### Source data:

● ● ● ● ● ● ●

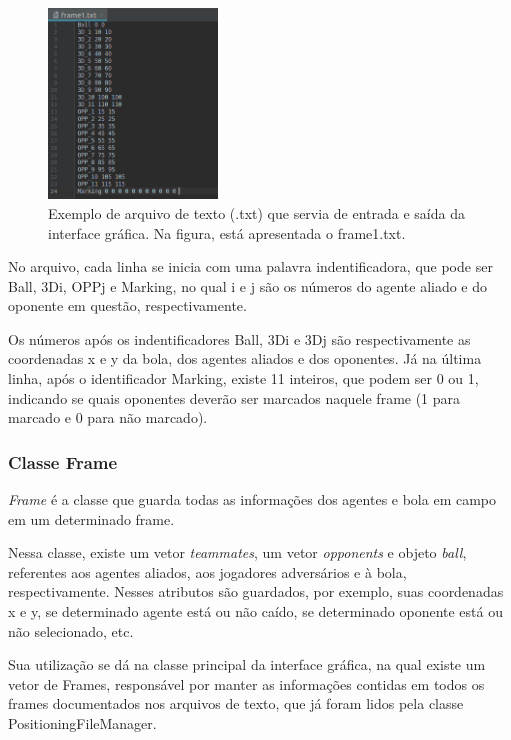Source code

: \documentclass[a4paper,12pt]{article}
\begin{document}
\begin{figure}[H]
	\centering
	\includegraphics[width=0.4\textwidth]{figures/frame1-txt.png}
   \caption{Exemplo de arquivo de texto (.txt) que servia de entrada e saída da interface gráfica. Na figura, está apresentada o frame1.txt.} \label{fig:frame1-txt}
\end{figure}

No arquivo, cada linha se inicia com uma palavra indentificadora, que pode ser Ball, 3D\underline{\space}i, OPP\underline{\space}j e Marking, no qual i e j são os números do agente aliado e do oponente em questão, respectivamente.

Os números após os indentificadores Ball, 3D\underline{\space}i e 3D\underline{\space}j são respectivamente as coordenadas x e y da bola, dos agentes aliados e dos oponentes. Já na última linha, após o identificador Marking, existe 11 inteiros, que podem ser 0 ou 1, indicando se quais oponentes deverão ser marcados naquele frame (1 para marcado e 0 para não marcado).

\subsubsection{Classe Frame}
\textit{Frame} é a classe que guarda todas as informações dos agentes e bola em campo em um determinado frame.

Nessa classe, existe um vetor \textit{teammates}, um vetor \textit{opponents} e objeto \textit{ball}, referentes aos agentes aliados, aos jogadores adversários e à bola, respectivamente. Nesses atributos são guardados, por exemplo, suas coordenadas x e y, se determinado agente está ou não caído, se determinado oponente está ou não selecionado, etc.

Sua utilização se dá na classe principal da interface gráfica, na qual existe um vetor de Frames, responsável por manter as informações contidas em todos os frames documentados nos arquivos de texto, que já foram lidos pela classe PositioningFileManager.
\end{document}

● ● ● ● ● ● ●

Restate the data word for word and exclude every picture.

### Reply:
Source code

: \documentclass[a4paper,12pt]{article}
\begin{document}
\begin{figure}[H]
	\centering
	\includegraphics[width=0.4\textwidth]{figures/frame1-txt.png}
   \caption{Exemplo de arquivo de texto (.txt) que servia de entrada e saída da interface gráfica. Na figura, está apresentada o frame1.txt.} \label{fig:frame1-txt}
\end{figure}

No arquivo, cada linha se inicia com uma palavra indentificadora, que pode ser Ball, 3D\underline{\space}i, OPP\underline{\space}j e Marking, no qual i e j são os números do agente aliado e do oponente em questão, respectivamente.

Os números após os indentificadores Ball, 3D\underline{\space}i e 3D\underline{\space}j são respectivamente as coordenadas x e y da bola, dos agentes aliados e dos oponentes. Já na última linha, após o identificador Marking, existe 11 inteiros, que podem ser 0 ou 1, indicando se quais oponentes deverão ser marcados naquele frame (1 para marcado e 0 para não marcado).

\subsubsection{Classe Frame}
\textit{Frame} é a classe que guarda todas as informações dos agentes e bola em campo em um determinado frame.

Nessa classe, existe um vetor \textit{teammates}, um vetor \textit{opponents} e objeto \textit{ball}, referentes aos agentes aliados, aos jogadores adversários e à bola, respectivamente. Nesses atributos são guardados, por exemplo, suas coordenadas x e y, se determinado agente está ou não caído, se determinado oponente está ou não selecionado, etc.

Sua utilização se dá na classe principal da interface gráfica, na qual existe um vetor de Frames, responsável por manter as informações contidas em todos os frames documentados nos arquivos de texto, que já foram lidos pela classe PositioningFileManager.
\end{document}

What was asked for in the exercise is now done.